**What you will do**. With the pictures left out, write every entry down exactly.

[Stored data]
--------------------

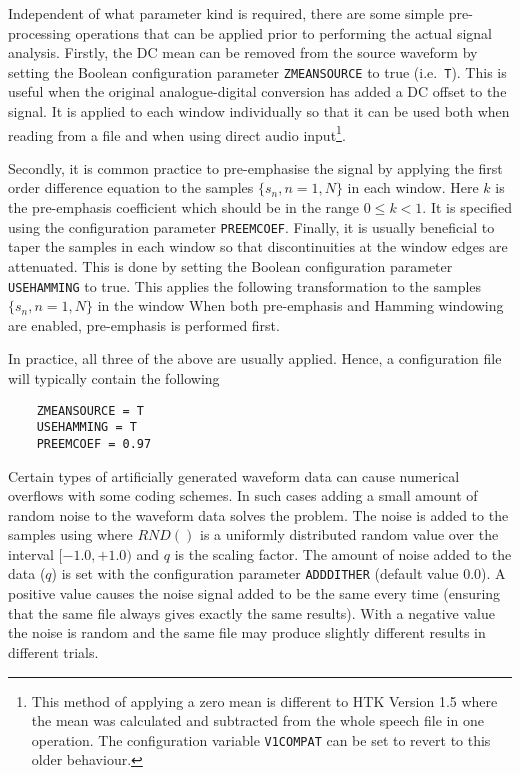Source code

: Independent of what parameter kind is required, there are some simple
pre-processing operations that can be applied prior to performing the actual
signal analysis. 
Firstly, the DC mean can be removed from the source waveform by setting the
Boolean configuration parameter
\texttt{ZMEANSOURCE} to true 
(i.e.\ \texttt{T}). This is useful when
the original analogue-digital conversion has added a DC offset to the
signal. It is applied to each window individually so that it can be
used both when reading from a file and when using direct audio
input\footnote{ This method of applying a zero mean is different to
HTK Version 1.5 where the mean was calculated and subtracted from the
whole speech file in one operation. The configuration variable
\texttt{V1COMPAT} can be set to revert to this older behaviour.}.

Secondly,  it is common practice to pre-emphasise
the signal by applying the first order difference equation
to the samples
$\{s_n, n=1,N \}$ in each window.  Here $k$ is the
pre-emphasis coefficient which should be in the range
$0 \leq k < 1$.  It is specified using the configuration
parameter \texttt{PREEMCOEF}.
Finally,
it is usually beneficial to taper the
samples in each window so that discontinuities at the window
edges are attenuated.  This is done by setting the
Boolean configuration 
parameter \texttt{USEHAMMING}
to true.
This applies the following transformation to the samples
$\{s_n, n=1,N\}$ in the window
When both pre-emphasis and Hamming windowing are enabled,
pre-emphasis is performed 
first. 

In practice, all three of the above are usually applied.
Hence, a configuration file will typically contain the 
following
\begin{verbatim}
    ZMEANSOURCE = T
    USEHAMMING = T
    PREEMCOEF = 0.97
\end{verbatim}
Certain types of artificially generated waveform data can cause numerical
overflows with some coding schemes. In such cases adding a small amount of
random noise to the waveform data solves the problem. The noise is added
to the samples using
where $RND()$ is a uniformly distributed random value over the interval
$[-1.0, +1.0)$ and $q$ is the scaling factor. The amount of noise added 
to the data ($q$) is set with the configuration parameter
\texttt{ADDDITHER} (default value $0.0$). 
A positive value causes the noise signal added to be the same every time
(ensuring that the same file always gives exactly the same results). With a
negative value the noise is random and the same file may produce slightly
different results in different trials.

--------------------

**Response to the exercise**.
Source code

: Independent of what parameter kind is required, there are some simple
pre-processing operations that can be applied prior to performing the actual
signal analysis. 
Firstly, the DC mean can be removed from the source waveform by setting the
Boolean configuration parameter
\texttt{ZMEANSOURCE} to true 
(i.e.\ \texttt{T}). This is useful when
the original analogue-digital conversion has added a DC offset to the
signal. It is applied to each window individually so that it can be
used both when reading from a file and when using direct audio
input\footnote{ This method of applying a zero mean is different to
HTK Version 1.5 where the mean was calculated and subtracted from the
whole speech file in one operation. The configuration variable
\texttt{V1COMPAT} can be set to revert to this older behaviour.}.

Secondly,  it is common practice to pre-emphasise
the signal by applying the first order difference equation
to the samples
$\{s_n, n=1,N \}$ in each window.  Here $k$ is the
pre-emphasis coefficient which should be in the range
$0 \leq k < 1$.  It is specified using the configuration
parameter \texttt{PREEMCOEF}.
Finally,
it is usually beneficial to taper the
samples in each window so that discontinuities at the window
edges are attenuated.  This is done by setting the
Boolean configuration 
parameter \texttt{USEHAMMING}
to true.
This applies the following transformation to the samples
$\{s_n, n=1,N\}$ in the window
When both pre-emphasis and Hamming windowing are enabled,
pre-emphasis is performed 
first. 

In practice, all three of the above are usually applied.
Hence, a configuration file will typically contain the 
following
\begin{verbatim}
    ZMEANSOURCE = T
    USEHAMMING = T
    PREEMCOEF = 0.97
\end{verbatim}
Certain types of artificially generated waveform data can cause numerical
overflows with some coding schemes. In such cases adding a small amount of
random noise to the waveform data solves the problem. The noise is added
to the samples using
where $RND()$ is a uniformly distributed random value over the interval
$[-1.0, +1.0)$ and $q$ is the scaling factor. The amount of noise added 
to the data ($q$) is set with the configuration parameter
\texttt{ADDDITHER} (default value $0.0$). 
A positive value causes the noise signal added to be the same every time
(ensuring that the same file always gives exactly the same results). With a
negative value the noise is random and the same file may produce slightly
different results in different trials.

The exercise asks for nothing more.